Part of speech refers to the category of words or the lexical terms in the language. Examples of these lexical terms in the English language would be noun, verb, adjective, adverb, pronoun, preposition, etc. The process of assigning these tags to the words of a sentence or your corpus is referred to as parts of speech tagging, or POS tagging for short.
Markov Chains
A Markov chain is a stochastic model describing a sequence of possible events in which the probability of each event depends only on the state attained in the previous event.

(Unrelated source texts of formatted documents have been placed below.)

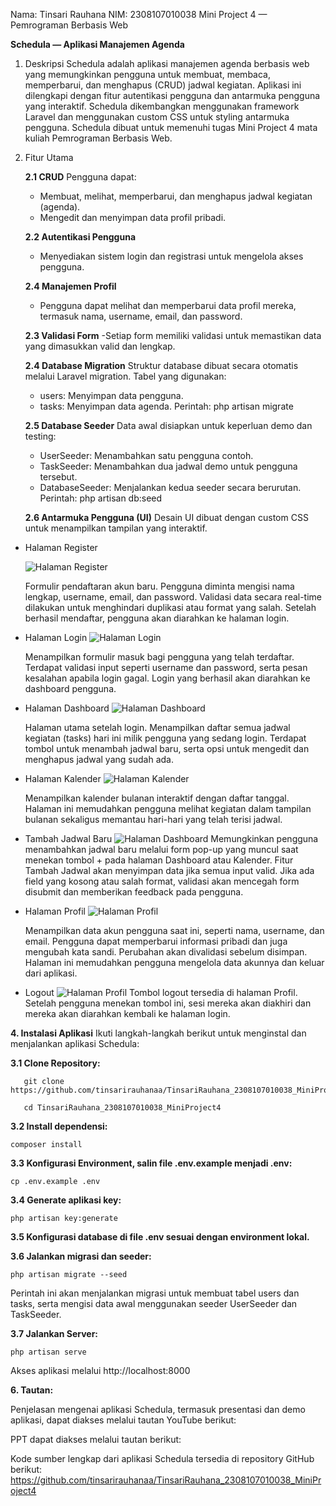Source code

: Nama: Tinsari Rauhana
NIM: 2308107010038
Mini Project 4 — Pemrograman Berbasis Web

**Schedula — Aplikasi Manajemen Agenda**

1. Deskripsi
Schedula adalah aplikasi manajemen agenda berbasis web yang memungkinkan pengguna untuk membuat, membaca, memperbarui, dan menghapus (CRUD) jadwal kegiatan. Aplikasi ini dilengkapi dengan fitur autentikasi pengguna dan antarmuka pengguna yang interaktif. Schedula dikembangkan menggunakan framework Laravel dan menggunakan custom CSS untuk styling antarmuka pengguna. Schedula dibuat untuk memenuhi tugas Mini Project 4 mata kuliah Pemrograman Berbasis Web.

2. Fitur Utama
    
    __2.1 CRUD__
    Pengguna dapat:
    - Membuat, melihat, memperbarui, dan menghapus jadwal kegiatan (agenda).
    - Mengedit dan menyimpan data profil pribadi.
    
    __2.2 Autentikasi Pengguna__
    - Menyediakan sistem login dan registrasi untuk mengelola akses pengguna.
    
    __2.4 Manajemen Profil__
    - Pengguna dapat melihat dan memperbarui data profil mereka, termasuk nama, username, email, dan password.
      
    __2.3 Validasi Form__
    -Setiap form memiliki validasi untuk memastikan data yang dimasukkan valid dan lengkap.
    
    __2.4 Database Migration__
    Struktur database dibuat secara otomatis melalui Laravel migration. Tabel yang digunakan:
      - users: Menyimpan data pengguna.
      - tasks: Menyimpan data agenda.
    Perintah:
    php artisan migrate
    
    __2.5 Database Seeder__
      Data awal disiapkan untuk keperluan demo dan testing:
      - UserSeeder: Menambahkan satu pengguna contoh.
      - TaskSeeder: Menambahkan dua jadwal demo untuk pengguna tersebut.
      - DatabaseSeeder: Menjalankan kedua seeder secara berurutan.
    Perintah:
    php artisan db:seed
    
    __2.6 Antarmuka Pengguna (UI)__
      Desain UI dibuat dengan custom CSS untuk menampilkan tampilan yang interaktif.
   
- Halaman Register
      
   ![Halaman Register](https://github.com/tinsarirauhanaa/TinsariRauhana_2308107010038_MiniProject4/blob/main/Schedula%20-%20Register.png?raw=true)

    Formulir pendaftaran akun baru. Pengguna diminta mengisi nama lengkap, username, email, dan password. Validasi data secara real-time dilakukan untuk menghindari duplikasi atau format yang salah. Setelah berhasil mendaftar, pengguna akan diarahkan ke halaman login.
   
- Halaman Login
   ![Halaman Login](https://github.com/tinsarirauhanaa/TinsariRauhana_2308107010038_MiniProject4/blob/main/Schedula%20-%20Login.png?raw=true)
     
    Menampilkan formulir masuk bagi pengguna yang telah terdaftar. Terdapat validasi input seperti username dan password, serta pesan kesalahan apabila login gagal. Login yang berhasil akan diarahkan ke dashboard pengguna.

- Halaman Dashboard
     ![Halaman Dashboard](https://github.com/tinsarirauhanaa/TinsariRauhana_2308107010038_MiniProject4/blob/main/Schedula%20Dashboard.png)

     Halaman utama setelah login. Menampilkan daftar semua jadwal kegiatan (tasks) hari ini milik pengguna yang sedang login. Terdapat tombol untuk menambah jadwal baru, serta opsi untuk mengedit dan menghapus jadwal yang sudah ada.
   
- Halaman Kalender
     ![Halaman Kalender](https://github.com/tinsarirauhanaa/TinsariRauhana_2308107010038_MiniProject4/blob/main/Schedula%20-%20Kalenderr.png?raw=true)

    Menampilkan kalender bulanan interaktif dengan daftar tanggal. Halaman ini memudahkan pengguna melihat kegiatan dalam tampilan bulanan sekaligus memantau hari-hari yang telah terisi jadwal.

- Tambah Jadwal Baru
    ![Halaman Dashboard](https://github.com/tinsarirauhanaa/TinsariRauhana_2308107010038_MiniProject4/blob/main/Schedula%20_addtask.png)
    Memungkinkan pengguna menambahkan jadwal baru melalui form pop-up yang muncul saat menekan tombol + pada halaman Dashboard atau Kalender. Fitur Tambah Jadwal akan menyimpan data jika semua input valid. Jika ada field yang kosong atau salah format, validasi akan mencegah form disubmit dan memberikan feedback pada pengguna.

- Halaman Profil
     ![Halaman Profil](https://github.com/tinsarirauhanaa/TinsariRauhana_2308107010038_MiniProject4/blob/main/Schedula%20Profil.png)

    Menampilkan data akun pengguna saat ini, seperti nama, username, dan email. Pengguna dapat memperbarui informasi pribadi dan juga mengubah kata sandi. Perubahan akan divalidasi sebelum disimpan. Halaman ini memudahkan pengguna mengelola data akunnya dan keluar dari aplikasi.

- Logout
      ![Halaman Profil](https://github.com/tinsarirauhanaa/TinsariRauhana_2308107010038_MiniProject4/blob/main/SchedulaKeluar.png)
    Tombol logout tersedia di halaman Profil. Setelah pengguna menekan tombol ini, sesi mereka akan diakhiri dan mereka akan diarahkan kembali ke halaman login.
   
__4. Instalasi Aplikasi__
Ikuti langkah-langkah berikut untuk menginstal dan menjalankan aplikasi Schedula:

__3.1 Clone Repository:__

       git clone https://github.com/tinsarirauhanaa/TinsariRauhana_2308107010038_MiniProject4.git
   
       cd TinsariRauhana_2308107010038_MiniProject4

__3.2 Install dependensi:__
   
    composer install
    
__3.3 Konfigurasi Environment, salin file .env.example menjadi .env:__
   
    cp .env.example .env
   
__3.4 Generate aplikasi key:__
   
    php artisan key:generate

__3.5 Konfigurasi database di file .env sesuai dengan environment lokal.__
   
__3.6 Jalankan migrasi dan seeder:__
   
    php artisan migrate --seed
Perintah ini akan menjalankan migrasi untuk membuat tabel users dan tasks, serta mengisi data awal menggunakan seeder UserSeeder dan TaskSeeder.

__3.7 Jalankan Server:__
   
    php artisan serve
   
Akses aplikasi melalui http://localhost:8000

__6. Tautan:__

Penjelasan mengenai aplikasi Schedula, termasuk presentasi dan demo aplikasi, dapat diakses melalui tautan YouTube berikut:

PPT dapat diakses melalui tautan berikut:

Kode sumber lengkap dari aplikasi Schedula tersedia di repository GitHub berikut:
https://github.com/tinsarirauhanaa/TinsariRauhana_2308107010038_MiniProject4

You can use a table called transition matrix to store the states and transition probabilities. Each row in the matrix represents transition probabilities of one state to all other states. Notice that for all the odds going transition probabilities from a given state, the sum of these transition probabilities should always be one. To assign a part of speech tag to the first word in the sentence, you can introduce what is known as an initial state by you include these probabilities in the table.
Transition Matrix
Hidden Markov Model
The name hidden Markov model implies that states are hidden or not directly observable. Going back to the Markov model that has the states for the parts of speech, such as noun, verb, or other, you can now think of these as hidden states because these are not directly observable from the text data.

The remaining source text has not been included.